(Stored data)
*****

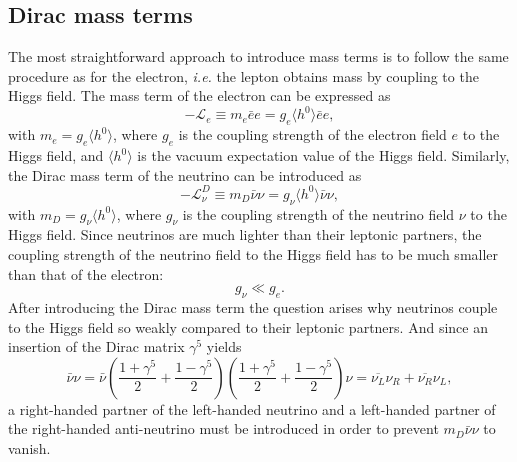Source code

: \subsection{Dirac mass terms}
\label{sec:dirac}
The most straightforward approach to introduce mass terms is to follow the same procedure as for the electron, \textit{i.e.} the lepton obtains mass by coupling to the Higgs field. The mass term of the electron can be expressed as
\begin{equation}
  \label{eq:dme}
  -\mathcal{L}_{e} \equiv m_{e}\bar{e}e = g_{e}\langle      
  h^{0}\rangle \bar{e}e,
\end{equation}
with $m_{e} = g_{e} \langle h^{0}\rangle$, where $g_e$ is the coupling strength of the electron field $e$ to the Higgs field, and $\langle h^{0} \rangle$ is the vacuum expectation value of the Higgs field. Similarly, the Dirac mass term of the neutrino can be introduced as
\begin{equation}
\label{eq:dmnu}
-\mathcal{L}_{\nu}^{D} \equiv m_{D}\bar{\nu}\nu = g_{\nu} \langle h^{0} \rangle \bar{\nu}\nu,
\end{equation}
with $m_{D} = g_{\nu} \langle h^{0}\rangle$, where $g_\nu$ is the coupling strength of the neutrino field $\nu$ to the Higgs field. Since neutrinos are much lighter than their leptonic partners, the coupling strength of the neutrino field to the Higgs field has to be much smaller than that of the electron:
\begin{equation}
  \label{eq:gg}
  g_{\nu} \ll g_{e}.
\end{equation}
After introducing the Dirac mass term the question arises why neutrinos couple to the Higgs field so weakly compared to their leptonic partners. And since an insertion of the Dirac matrix $\gamma^{5}$ yields
\begin{equation}
  \label{eq:2psi}
  \bar{\nu}\nu = \bar{\nu}    
  \left(\frac{1+\gamma^5}{2}+\frac{1-\gamma^5}{2}\right)
  \left(\frac{1+\gamma^5}{2}+\frac{1-\gamma^5}{2}\right) \nu =
  \overline{\nu_{L}}\nu_{R}+\overline{\nu_{R}}\nu_{L},
\end{equation}
a right-handed partner of the left-handed neutrino and a left-handed partner of the right-handed anti-neutrino must be introduced in order to prevent $m_{D}\bar{\nu}\nu$ to vanish.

*****

TRY IT >>
Copy out every line from the data above that has "leptonic" in it.

WRITTEN SOLUTION >>
with $m_{D} = g_{\nu} \langle h^{0}\rangle$, where $g_\nu$ is the coupling strength of the neutrino field $\nu$ to the Higgs field. Since neutrinos are much lighter than their leptonic partners, the coupling strength of the neutrino field to the Higgs field has to be much smaller than that of the electron:
After introducing the Dirac mass term the question arises why neutrinos couple to the Higgs field so weakly compared to their leptonic partners. And since an insertion of the Dirac matrix $\gamma^{5}$ yields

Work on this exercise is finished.